- [Problem description]:
Where a line below holds the string "Amount", copy that line.
Raw data Block Start
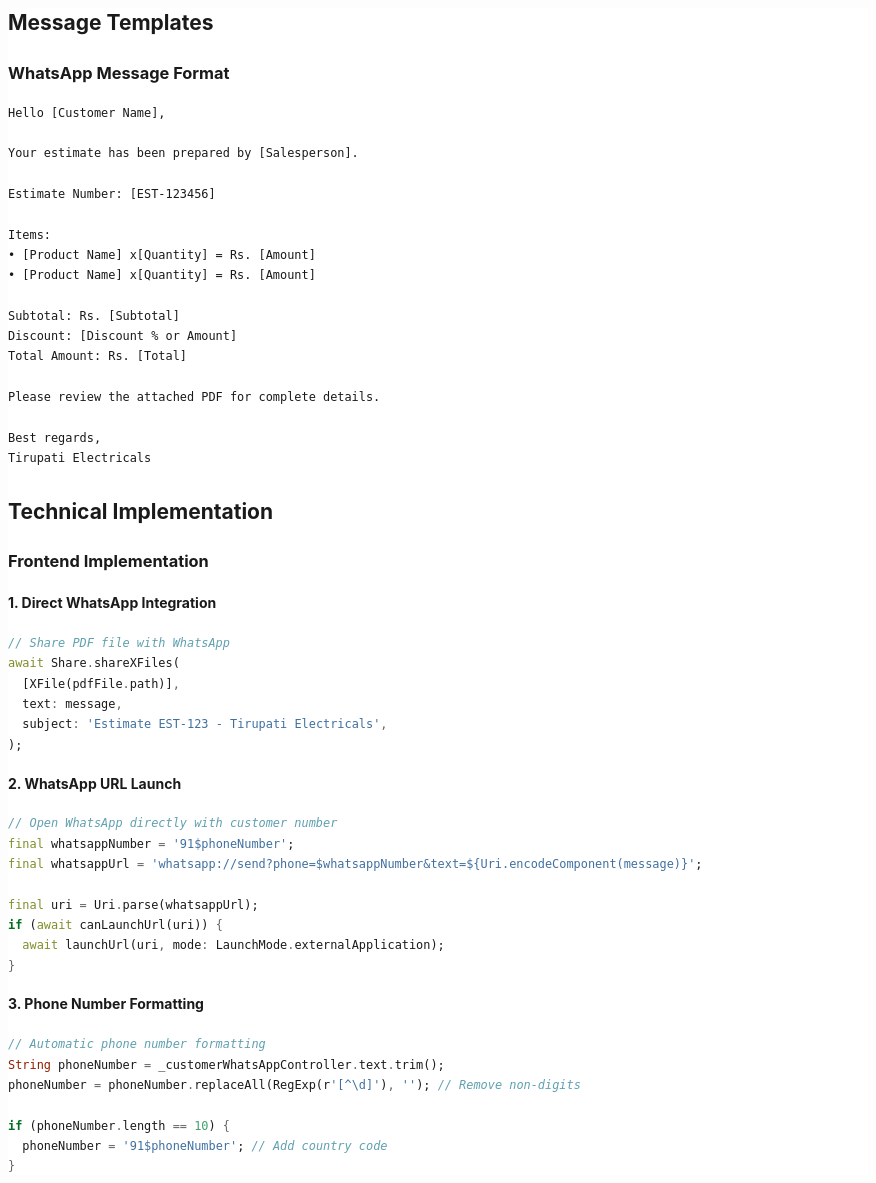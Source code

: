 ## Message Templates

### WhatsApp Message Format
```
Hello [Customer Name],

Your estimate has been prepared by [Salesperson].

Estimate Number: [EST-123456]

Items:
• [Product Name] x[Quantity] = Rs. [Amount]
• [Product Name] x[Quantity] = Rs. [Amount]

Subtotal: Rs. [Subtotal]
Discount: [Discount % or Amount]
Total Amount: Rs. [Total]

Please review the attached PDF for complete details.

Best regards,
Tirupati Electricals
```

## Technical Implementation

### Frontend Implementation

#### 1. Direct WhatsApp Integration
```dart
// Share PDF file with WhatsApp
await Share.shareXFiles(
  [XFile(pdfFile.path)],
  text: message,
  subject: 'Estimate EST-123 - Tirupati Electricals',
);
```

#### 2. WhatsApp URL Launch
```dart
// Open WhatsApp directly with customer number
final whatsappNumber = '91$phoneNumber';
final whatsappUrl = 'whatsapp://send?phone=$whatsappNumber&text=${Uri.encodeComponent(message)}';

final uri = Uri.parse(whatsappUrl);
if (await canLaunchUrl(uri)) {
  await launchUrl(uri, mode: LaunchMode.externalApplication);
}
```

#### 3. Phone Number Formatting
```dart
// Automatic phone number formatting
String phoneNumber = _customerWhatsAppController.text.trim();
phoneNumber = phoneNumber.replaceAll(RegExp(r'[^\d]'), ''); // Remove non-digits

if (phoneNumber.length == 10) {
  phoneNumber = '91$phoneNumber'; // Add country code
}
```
Raw data Block End
- [Exercise result]:
• [Product Name] x[Quantity] = Rs. [Amount]
• [Product Name] x[Quantity] = Rs. [Amount]
Discount: [Discount % or Amount]
Total Amount: Rs. [Total]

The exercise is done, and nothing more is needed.